_Problem to work on_
Give the number of lines in the following entries that contain the word "home", with nothing added.

(Dataset records begins)

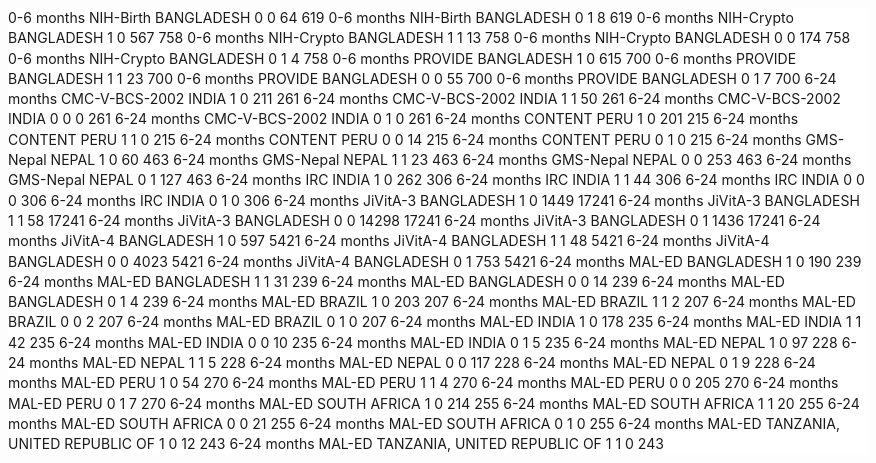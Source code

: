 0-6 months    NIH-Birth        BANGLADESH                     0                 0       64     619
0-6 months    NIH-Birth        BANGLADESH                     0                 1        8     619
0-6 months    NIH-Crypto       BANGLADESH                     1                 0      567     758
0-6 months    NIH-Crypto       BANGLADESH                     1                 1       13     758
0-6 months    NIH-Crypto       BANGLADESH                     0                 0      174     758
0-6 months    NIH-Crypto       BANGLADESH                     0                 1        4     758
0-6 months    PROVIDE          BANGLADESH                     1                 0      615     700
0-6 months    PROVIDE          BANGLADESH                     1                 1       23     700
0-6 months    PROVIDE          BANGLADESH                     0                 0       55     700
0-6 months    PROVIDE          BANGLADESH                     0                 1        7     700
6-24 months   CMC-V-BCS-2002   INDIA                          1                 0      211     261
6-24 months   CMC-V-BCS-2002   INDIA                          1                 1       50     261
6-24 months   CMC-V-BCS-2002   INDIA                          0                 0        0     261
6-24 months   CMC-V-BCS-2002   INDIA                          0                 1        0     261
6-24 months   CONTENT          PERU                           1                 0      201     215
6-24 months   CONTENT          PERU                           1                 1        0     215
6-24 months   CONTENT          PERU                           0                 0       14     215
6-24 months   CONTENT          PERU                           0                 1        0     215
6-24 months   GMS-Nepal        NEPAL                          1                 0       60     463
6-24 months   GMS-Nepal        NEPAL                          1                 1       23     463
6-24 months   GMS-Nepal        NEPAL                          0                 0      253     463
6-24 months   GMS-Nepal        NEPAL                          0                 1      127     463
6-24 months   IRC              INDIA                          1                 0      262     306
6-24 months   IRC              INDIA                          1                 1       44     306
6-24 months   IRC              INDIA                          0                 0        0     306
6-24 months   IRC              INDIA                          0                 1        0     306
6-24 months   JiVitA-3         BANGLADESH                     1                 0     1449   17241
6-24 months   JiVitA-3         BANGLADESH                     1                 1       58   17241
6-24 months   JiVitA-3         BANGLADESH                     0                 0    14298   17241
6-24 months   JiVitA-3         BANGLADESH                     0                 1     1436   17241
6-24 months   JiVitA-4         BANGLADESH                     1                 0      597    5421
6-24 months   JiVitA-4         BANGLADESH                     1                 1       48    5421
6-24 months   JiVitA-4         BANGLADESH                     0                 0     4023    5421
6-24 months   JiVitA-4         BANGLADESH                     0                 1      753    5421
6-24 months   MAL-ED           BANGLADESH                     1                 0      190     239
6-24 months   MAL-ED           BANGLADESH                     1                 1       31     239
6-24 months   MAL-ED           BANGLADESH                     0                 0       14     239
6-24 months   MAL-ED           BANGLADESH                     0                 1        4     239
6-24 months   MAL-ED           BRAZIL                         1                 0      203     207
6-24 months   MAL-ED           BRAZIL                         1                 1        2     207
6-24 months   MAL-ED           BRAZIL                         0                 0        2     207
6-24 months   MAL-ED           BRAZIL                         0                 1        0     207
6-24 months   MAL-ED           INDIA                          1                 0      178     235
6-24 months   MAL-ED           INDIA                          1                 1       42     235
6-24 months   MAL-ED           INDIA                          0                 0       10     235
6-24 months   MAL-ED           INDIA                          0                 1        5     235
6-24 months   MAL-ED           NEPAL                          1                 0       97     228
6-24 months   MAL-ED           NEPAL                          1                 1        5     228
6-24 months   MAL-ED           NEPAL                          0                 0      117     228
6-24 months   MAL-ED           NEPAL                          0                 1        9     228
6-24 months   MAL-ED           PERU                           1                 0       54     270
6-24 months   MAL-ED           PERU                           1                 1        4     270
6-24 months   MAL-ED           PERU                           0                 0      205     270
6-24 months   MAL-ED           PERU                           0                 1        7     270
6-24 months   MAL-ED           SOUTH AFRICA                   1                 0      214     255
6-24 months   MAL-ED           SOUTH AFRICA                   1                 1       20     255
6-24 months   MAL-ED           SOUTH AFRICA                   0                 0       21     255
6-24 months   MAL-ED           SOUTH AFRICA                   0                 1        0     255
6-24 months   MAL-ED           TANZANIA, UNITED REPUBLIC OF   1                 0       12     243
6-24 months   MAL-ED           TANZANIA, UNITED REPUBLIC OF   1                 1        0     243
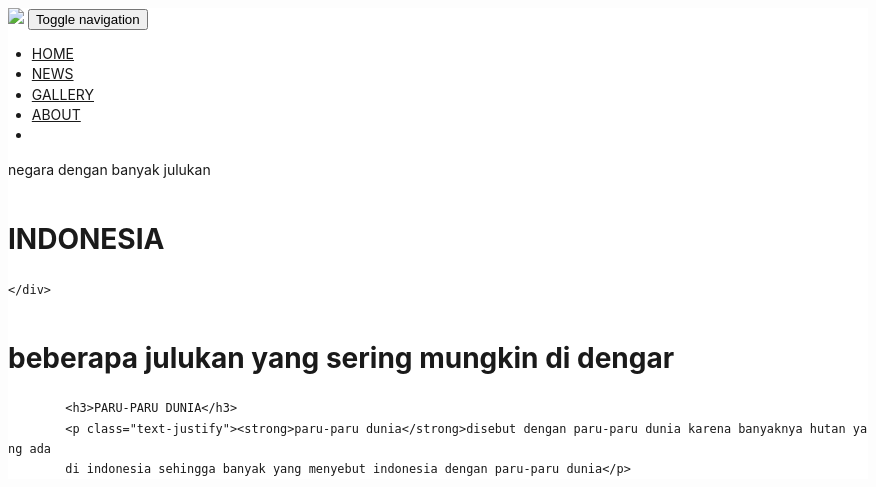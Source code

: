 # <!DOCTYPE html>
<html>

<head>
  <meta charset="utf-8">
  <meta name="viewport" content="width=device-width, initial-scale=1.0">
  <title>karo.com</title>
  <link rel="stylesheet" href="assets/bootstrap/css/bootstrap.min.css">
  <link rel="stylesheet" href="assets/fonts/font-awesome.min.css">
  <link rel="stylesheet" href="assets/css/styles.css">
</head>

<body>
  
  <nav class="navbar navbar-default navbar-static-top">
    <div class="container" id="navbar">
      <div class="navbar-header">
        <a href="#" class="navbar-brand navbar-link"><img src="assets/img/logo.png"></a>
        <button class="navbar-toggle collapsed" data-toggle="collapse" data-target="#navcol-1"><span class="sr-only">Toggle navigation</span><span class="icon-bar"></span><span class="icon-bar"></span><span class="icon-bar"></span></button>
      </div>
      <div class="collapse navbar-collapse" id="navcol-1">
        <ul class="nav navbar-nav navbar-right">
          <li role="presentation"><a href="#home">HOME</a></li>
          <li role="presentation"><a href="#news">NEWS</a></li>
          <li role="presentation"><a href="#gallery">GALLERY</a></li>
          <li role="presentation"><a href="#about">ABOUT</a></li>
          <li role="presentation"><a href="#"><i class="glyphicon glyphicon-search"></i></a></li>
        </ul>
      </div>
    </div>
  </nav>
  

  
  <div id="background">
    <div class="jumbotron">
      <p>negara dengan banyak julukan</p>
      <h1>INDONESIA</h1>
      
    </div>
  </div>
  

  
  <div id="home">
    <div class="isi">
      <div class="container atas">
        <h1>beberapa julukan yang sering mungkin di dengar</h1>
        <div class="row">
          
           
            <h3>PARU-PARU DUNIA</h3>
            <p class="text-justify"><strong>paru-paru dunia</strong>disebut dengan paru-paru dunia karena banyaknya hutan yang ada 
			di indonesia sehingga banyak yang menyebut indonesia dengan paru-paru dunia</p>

(Dataset records ends)

_Your response_
2